Benadryl is a popular medication commonly used to treat a variety of different ailments. It can be bought from most pharmacies and does not require a prescription from a doctor. But although it was developed for treating humans, it can also be used to successfully treat similar problems in pets, and in particular, dogs. Can I give Benadryl to my dog for allergies?
The active ingredient in Benadryl is Diphenhydramine hydrochloride. Diphenhydramine is a first generation antihistamine and was first developed for use several decades ago by pharmaceutical companies. Today, there are many more modern variants of Diphenhydramine available in the market, but many have proved to be less effective than Diphenhydramine and it is still the drug of choice for treating allergies and motion sickness in humans.
Can I give Benadryl to my dog for allergies?
Benadryl is often used to treat allergic reactions in dogs and it is a great idea to keep some handy in your medicine cabinet for use in an emergency. Many dogs suffer from allergic reactions to a wide variety of different allergens. These can include insects, something in the dog’s environment, different medications, food, or in severe cases, even sunlight.
The symptoms of an allergic reaction are typically itchy skin rashes and hives, swelling of the face or site of the insect bite, and most allergic reactions occur within twenty minutes of the animal being exposed to the allergen. Occasionally a dog will develop more serious symptoms such as breathing difficulties and you should seek immediate help from a veterinarian, but this is rare and in most cases a dose of Benadryl will help to minimize the effects of the allergic reaction fairly quickly.
Can I give Benadryl to my dog for allergies and what dose should I use?
The recommended dosage of Benadryl is based on the body weight of the dog, so if you have no idea how much your dog weighs, do not be tempted to guess as you might administer an overdose of the medication. In general, dogs require a higher dose than the equivalent human weight, and a dog weighing 25 pounds would require 1 x 25 mg tablet of Benadryl.
Some dogs will take tablets easily, but for those who do their best to spit the tablet out, try wrapping it in a tasty piece of cheese or ham and they will soon wolf it down.
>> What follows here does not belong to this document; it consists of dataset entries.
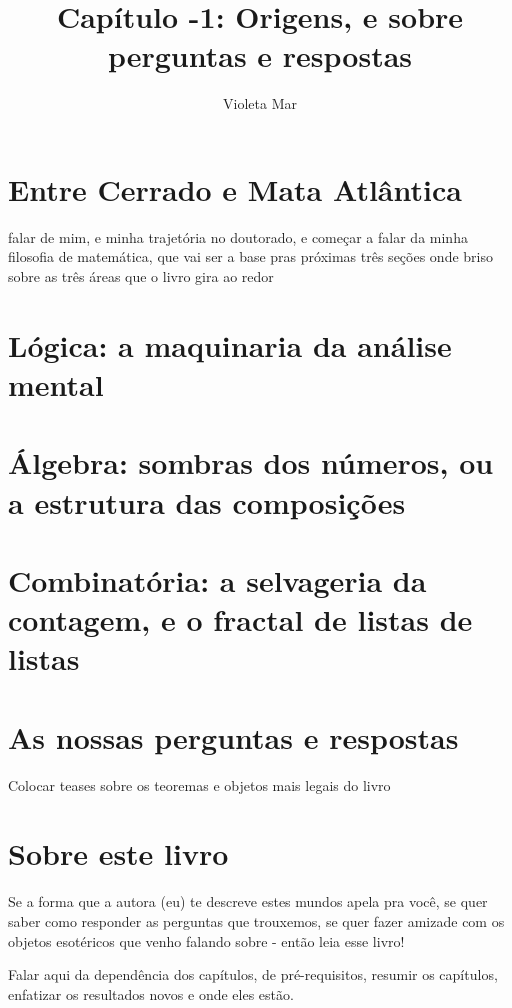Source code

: \documentclass[11pt]{article}
\title{Capítulo -1: Origens, e sobre perguntas e respostas}
\author{Violeta Mar}
\date{}
\theoremstyle{definition}
\theoremstyle{definition}
\theoremstyle{definition}
\theoremstyle{definition}
\theoremstyle{definition}
\theoremstyle{definition}
\theoremstyle{definition}
\theoremstyle{definition}
\theoremstyle{definition}
\theoremstyle{definition}
\theoremstyle{definition}
\theoremstyle{definition}
\theoremstyle{definition}
\begin{document}
\maketitle

\section*{Entre Cerrado e Mata Atlântica}
falar de mim, e minha trajetória no doutorado, e começar a falar da minha filosofia de matemática, que vai ser a base pras próximas três seções onde briso sobre as três áreas que o livro gira ao redor

\section*{Lógica: a maquinaria da análise mental}

\section*{Álgebra: sombras dos números, ou a estrutura das composições}

\section*{Combinatória: a selvageria da contagem, e o fractal de listas de listas}

\section*{As nossas perguntas e respostas}
Colocar teases sobre os teoremas e objetos mais legais do livro

\section*{Sobre este livro}
Se a forma que a autora (eu) te descreve estes mundos apela pra você, se quer saber como responder as perguntas que trouxemos, se quer fazer amizade com os objetos esotéricos que venho falando sobre - então leia esse livro! 

Falar aqui da dependência dos capítulos, de pré-requisitos, resumir os capítulos, enfatizar os resultados novos e onde eles estão.
\end{document}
Alternatively, place the tablet on the back of the dog’s tongue and rub their throat to encourage the swallowing reflex.
In severe cases, the dog can suffer an acute reaction to an allergen and develop a life-threatening response known as Anaphylactic Shock, which if left untreated, will result in the death of the animal very quickly. Symptoms of anaphylactic shock include diarrhoea, vomiting, weak pulse, fast heart rate, cold limbs, seizures, all of which are soon followed by coma and death. If your pet develops the symptoms of anaphylaxis following an insect bite or allergic reaction to an unknown allergen, it is vital that you seek veterinary advice immediately.